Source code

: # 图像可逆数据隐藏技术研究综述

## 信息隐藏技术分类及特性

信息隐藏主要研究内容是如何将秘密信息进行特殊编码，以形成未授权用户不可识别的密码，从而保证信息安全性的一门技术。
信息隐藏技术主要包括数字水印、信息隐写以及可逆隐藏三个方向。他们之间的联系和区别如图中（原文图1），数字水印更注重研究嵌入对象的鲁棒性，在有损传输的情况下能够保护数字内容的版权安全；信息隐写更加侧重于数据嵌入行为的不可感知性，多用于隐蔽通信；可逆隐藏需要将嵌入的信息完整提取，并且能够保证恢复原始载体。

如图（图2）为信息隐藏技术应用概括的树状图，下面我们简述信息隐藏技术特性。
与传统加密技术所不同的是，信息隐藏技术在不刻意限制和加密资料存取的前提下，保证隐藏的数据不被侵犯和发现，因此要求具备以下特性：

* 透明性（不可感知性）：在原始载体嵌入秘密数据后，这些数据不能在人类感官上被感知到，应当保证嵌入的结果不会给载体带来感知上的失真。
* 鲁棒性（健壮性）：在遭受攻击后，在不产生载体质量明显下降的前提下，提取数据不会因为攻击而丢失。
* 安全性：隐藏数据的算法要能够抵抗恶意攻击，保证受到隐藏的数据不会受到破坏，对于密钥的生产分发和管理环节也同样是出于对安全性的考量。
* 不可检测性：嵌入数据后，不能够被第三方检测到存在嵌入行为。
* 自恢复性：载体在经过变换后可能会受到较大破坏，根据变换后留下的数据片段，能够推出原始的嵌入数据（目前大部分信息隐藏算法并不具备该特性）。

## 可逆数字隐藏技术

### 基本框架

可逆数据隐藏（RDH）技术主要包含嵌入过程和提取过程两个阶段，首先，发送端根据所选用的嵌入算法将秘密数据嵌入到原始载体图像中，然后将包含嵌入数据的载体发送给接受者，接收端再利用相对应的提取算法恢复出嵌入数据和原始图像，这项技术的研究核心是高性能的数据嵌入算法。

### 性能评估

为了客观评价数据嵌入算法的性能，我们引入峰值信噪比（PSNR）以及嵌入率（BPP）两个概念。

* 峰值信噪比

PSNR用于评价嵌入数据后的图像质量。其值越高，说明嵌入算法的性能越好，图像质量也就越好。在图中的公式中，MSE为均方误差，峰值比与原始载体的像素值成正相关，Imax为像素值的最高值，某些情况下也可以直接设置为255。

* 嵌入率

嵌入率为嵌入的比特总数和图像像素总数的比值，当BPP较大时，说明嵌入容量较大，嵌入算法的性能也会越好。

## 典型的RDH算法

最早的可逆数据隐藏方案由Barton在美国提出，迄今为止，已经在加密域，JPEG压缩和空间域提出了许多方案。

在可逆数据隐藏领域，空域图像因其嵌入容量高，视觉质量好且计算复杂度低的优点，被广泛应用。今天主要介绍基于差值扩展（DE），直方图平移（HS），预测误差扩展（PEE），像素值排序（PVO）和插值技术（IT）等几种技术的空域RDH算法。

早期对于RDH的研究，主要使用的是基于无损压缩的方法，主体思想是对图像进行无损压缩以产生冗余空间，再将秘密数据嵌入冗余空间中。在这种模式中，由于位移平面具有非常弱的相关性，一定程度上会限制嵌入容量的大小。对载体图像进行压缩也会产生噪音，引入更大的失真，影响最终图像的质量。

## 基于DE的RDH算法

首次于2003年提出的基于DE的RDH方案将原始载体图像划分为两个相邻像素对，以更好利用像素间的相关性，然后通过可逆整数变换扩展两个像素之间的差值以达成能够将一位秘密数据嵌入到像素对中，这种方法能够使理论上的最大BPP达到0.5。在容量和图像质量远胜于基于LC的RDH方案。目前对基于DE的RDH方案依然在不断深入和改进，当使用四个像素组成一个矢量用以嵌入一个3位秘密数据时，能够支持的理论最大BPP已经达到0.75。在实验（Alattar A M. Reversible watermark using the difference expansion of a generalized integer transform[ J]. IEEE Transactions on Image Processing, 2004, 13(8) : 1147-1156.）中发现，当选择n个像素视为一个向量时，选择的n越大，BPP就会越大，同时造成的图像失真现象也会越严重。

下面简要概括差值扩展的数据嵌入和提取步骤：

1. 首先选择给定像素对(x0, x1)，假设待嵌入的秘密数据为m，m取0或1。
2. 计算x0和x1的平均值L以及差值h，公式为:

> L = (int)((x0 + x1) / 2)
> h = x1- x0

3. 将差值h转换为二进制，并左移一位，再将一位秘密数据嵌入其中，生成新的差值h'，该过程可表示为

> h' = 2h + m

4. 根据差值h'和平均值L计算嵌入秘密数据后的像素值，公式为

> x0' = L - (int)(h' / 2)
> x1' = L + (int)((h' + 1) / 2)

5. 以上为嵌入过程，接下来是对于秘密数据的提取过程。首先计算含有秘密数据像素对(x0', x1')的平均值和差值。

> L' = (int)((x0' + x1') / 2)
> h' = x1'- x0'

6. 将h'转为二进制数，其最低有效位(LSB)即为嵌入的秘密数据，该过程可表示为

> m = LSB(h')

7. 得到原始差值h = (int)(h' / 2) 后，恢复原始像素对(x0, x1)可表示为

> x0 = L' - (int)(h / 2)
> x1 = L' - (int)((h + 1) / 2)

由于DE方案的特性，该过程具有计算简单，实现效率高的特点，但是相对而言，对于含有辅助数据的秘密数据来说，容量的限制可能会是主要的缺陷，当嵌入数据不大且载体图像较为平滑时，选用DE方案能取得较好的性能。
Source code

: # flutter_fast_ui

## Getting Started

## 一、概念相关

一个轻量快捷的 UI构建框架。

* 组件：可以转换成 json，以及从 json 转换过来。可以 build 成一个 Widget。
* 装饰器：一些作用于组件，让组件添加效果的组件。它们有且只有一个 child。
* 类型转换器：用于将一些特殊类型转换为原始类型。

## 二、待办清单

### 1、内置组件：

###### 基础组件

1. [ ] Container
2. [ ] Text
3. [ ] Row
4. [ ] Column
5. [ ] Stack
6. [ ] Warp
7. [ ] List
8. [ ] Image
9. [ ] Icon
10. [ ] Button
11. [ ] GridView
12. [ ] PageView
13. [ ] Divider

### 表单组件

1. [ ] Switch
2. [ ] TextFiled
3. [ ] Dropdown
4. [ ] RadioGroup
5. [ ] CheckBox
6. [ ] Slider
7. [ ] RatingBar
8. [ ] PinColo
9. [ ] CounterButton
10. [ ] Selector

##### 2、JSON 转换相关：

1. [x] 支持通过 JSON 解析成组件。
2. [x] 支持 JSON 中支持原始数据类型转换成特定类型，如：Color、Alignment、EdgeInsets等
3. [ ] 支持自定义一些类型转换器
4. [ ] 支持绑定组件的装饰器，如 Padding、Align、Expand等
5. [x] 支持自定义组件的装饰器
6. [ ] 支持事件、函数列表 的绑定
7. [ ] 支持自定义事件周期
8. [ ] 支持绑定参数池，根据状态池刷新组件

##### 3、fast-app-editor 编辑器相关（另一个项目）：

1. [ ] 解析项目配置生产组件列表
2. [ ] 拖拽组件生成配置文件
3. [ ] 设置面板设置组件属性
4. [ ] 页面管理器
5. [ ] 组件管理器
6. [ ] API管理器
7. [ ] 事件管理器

# # # # #

■ Assigned task ■
Of the entries above, transcribe exactly those lines that fall between the line containing "### 1、内置组件：" and the line containing "3. [ ] Dropdown", together with those two lines.

■ Result for this exercise ■
### 1、内置组件：

###### 基础组件

1. [ ] Container
2. [ ] Text
3. [ ] Row
4. [ ] Column
5. [ ] Stack
6. [ ] Warp
7. [ ] List
8. [ ] Image
9. [ ] Icon
10. [ ] Button
11. [ ] GridView
12. [ ] PageView
13. [ ] Divider

### 表单组件

1. [ ] Switch
2. [ ] TextFiled
3. [ ] Dropdown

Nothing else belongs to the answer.